Your assignment →
Please copy all of the entries exactly, but drop every picture.

[Saved data entries]
- Opening Delimiter -

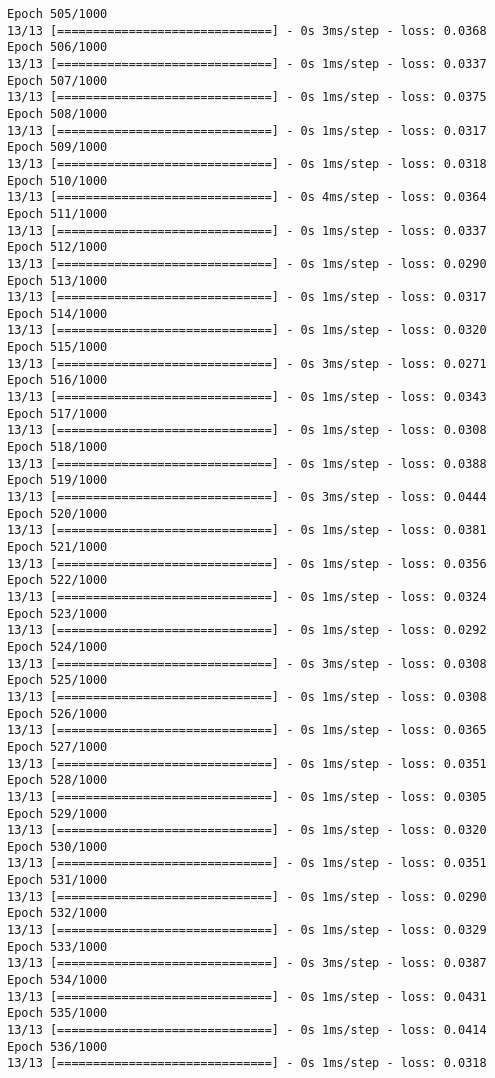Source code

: \documentclass[11pt]{article}
\begin{document}
\begin{Verbatim}[commandchars=\\\{\}]
Epoch 505/1000
13/13 [==============================] - 0s 3ms/step - loss: 0.0368
Epoch 506/1000
13/13 [==============================] - 0s 1ms/step - loss: 0.0337
Epoch 507/1000
13/13 [==============================] - 0s 1ms/step - loss: 0.0375
Epoch 508/1000
13/13 [==============================] - 0s 1ms/step - loss: 0.0317
Epoch 509/1000
13/13 [==============================] - 0s 1ms/step - loss: 0.0318
Epoch 510/1000
13/13 [==============================] - 0s 4ms/step - loss: 0.0364
Epoch 511/1000
13/13 [==============================] - 0s 1ms/step - loss: 0.0337
Epoch 512/1000
13/13 [==============================] - 0s 1ms/step - loss: 0.0290
Epoch 513/1000
13/13 [==============================] - 0s 1ms/step - loss: 0.0317
Epoch 514/1000
13/13 [==============================] - 0s 1ms/step - loss: 0.0320
Epoch 515/1000
13/13 [==============================] - 0s 3ms/step - loss: 0.0271
Epoch 516/1000
13/13 [==============================] - 0s 1ms/step - loss: 0.0343
Epoch 517/1000
13/13 [==============================] - 0s 1ms/step - loss: 0.0308
Epoch 518/1000
13/13 [==============================] - 0s 1ms/step - loss: 0.0388
Epoch 519/1000
13/13 [==============================] - 0s 3ms/step - loss: 0.0444
Epoch 520/1000
13/13 [==============================] - 0s 1ms/step - loss: 0.0381
Epoch 521/1000
13/13 [==============================] - 0s 1ms/step - loss: 0.0356
Epoch 522/1000
13/13 [==============================] - 0s 1ms/step - loss: 0.0324
Epoch 523/1000
13/13 [==============================] - 0s 1ms/step - loss: 0.0292
Epoch 524/1000
13/13 [==============================] - 0s 3ms/step - loss: 0.0308
Epoch 525/1000
13/13 [==============================] - 0s 1ms/step - loss: 0.0308
Epoch 526/1000
13/13 [==============================] - 0s 1ms/step - loss: 0.0365
Epoch 527/1000
13/13 [==============================] - 0s 1ms/step - loss: 0.0351
Epoch 528/1000
13/13 [==============================] - 0s 1ms/step - loss: 0.0305
Epoch 529/1000
13/13 [==============================] - 0s 1ms/step - loss: 0.0320
Epoch 530/1000
13/13 [==============================] - 0s 1ms/step - loss: 0.0351
Epoch 531/1000
13/13 [==============================] - 0s 1ms/step - loss: 0.0290
Epoch 532/1000
13/13 [==============================] - 0s 1ms/step - loss: 0.0329
Epoch 533/1000
13/13 [==============================] - 0s 3ms/step - loss: 0.0387
Epoch 534/1000
13/13 [==============================] - 0s 1ms/step - loss: 0.0431
Epoch 535/1000
13/13 [==============================] - 0s 1ms/step - loss: 0.0414
Epoch 536/1000
13/13 [==============================] - 0s 1ms/step - loss: 0.0318

\end{Verbatim}
\end{document}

- Closing Delimiter -

Completed task →
Source code

: \documentclass[11pt]{article}
\begin{document}
\begin{Verbatim}[commandchars=\\\{\}]
Epoch 505/1000
13/13 [==============================] - 0s 3ms/step - loss: 0.0368
Epoch 506/1000
13/13 [==============================] - 0s 1ms/step - loss: 0.0337
Epoch 507/1000
13/13 [==============================] - 0s 1ms/step - loss: 0.0375
Epoch 508/1000
13/13 [==============================] - 0s 1ms/step - loss: 0.0317
Epoch 509/1000
13/13 [==============================] - 0s 1ms/step - loss: 0.0318
Epoch 510/1000
13/13 [==============================] - 0s 4ms/step - loss: 0.0364
Epoch 511/1000
13/13 [==============================] - 0s 1ms/step - loss: 0.0337
Epoch 512/1000
13/13 [==============================] - 0s 1ms/step - loss: 0.0290
Epoch 513/1000
13/13 [==============================] - 0s 1ms/step - loss: 0.0317
Epoch 514/1000
13/13 [==============================] - 0s 1ms/step - loss: 0.0320
Epoch 515/1000
13/13 [==============================] - 0s 3ms/step - loss: 0.0271
Epoch 516/1000
13/13 [==============================] - 0s 1ms/step - loss: 0.0343
Epoch 517/1000
13/13 [==============================] - 0s 1ms/step - loss: 0.0308
Epoch 518/1000
13/13 [==============================] - 0s 1ms/step - loss: 0.0388
Epoch 519/1000
13/13 [==============================] - 0s 3ms/step - loss: 0.0444
Epoch 520/1000
13/13 [==============================] - 0s 1ms/step - loss: 0.0381
Epoch 521/1000
13/13 [==============================] - 0s 1ms/step - loss: 0.0356
Epoch 522/1000
13/13 [==============================] - 0s 1ms/step - loss: 0.0324
Epoch 523/1000
13/13 [==============================] - 0s 1ms/step - loss: 0.0292
Epoch 524/1000
13/13 [==============================] - 0s 3ms/step - loss: 0.0308
Epoch 525/1000
13/13 [==============================] - 0s 1ms/step - loss: 0.0308
Epoch 526/1000
13/13 [==============================] - 0s 1ms/step - loss: 0.0365
Epoch 527/1000
13/13 [==============================] - 0s 1ms/step - loss: 0.0351
Epoch 528/1000
13/13 [==============================] - 0s 1ms/step - loss: 0.0305
Epoch 529/1000
13/13 [==============================] - 0s 1ms/step - loss: 0.0320
Epoch 530/1000
13/13 [==============================] - 0s 1ms/step - loss: 0.0351
Epoch 531/1000
13/13 [==============================] - 0s 1ms/step - loss: 0.0290
Epoch 532/1000
13/13 [==============================] - 0s 1ms/step - loss: 0.0329
Epoch 533/1000
13/13 [==============================] - 0s 3ms/step - loss: 0.0387
Epoch 534/1000
13/13 [==============================] - 0s 1ms/step - loss: 0.0431
Epoch 535/1000
13/13 [==============================] - 0s 1ms/step - loss: 0.0414
Epoch 536/1000
13/13 [==============================] - 0s 1ms/step - loss: 0.0318

\end{Verbatim}
\end{document}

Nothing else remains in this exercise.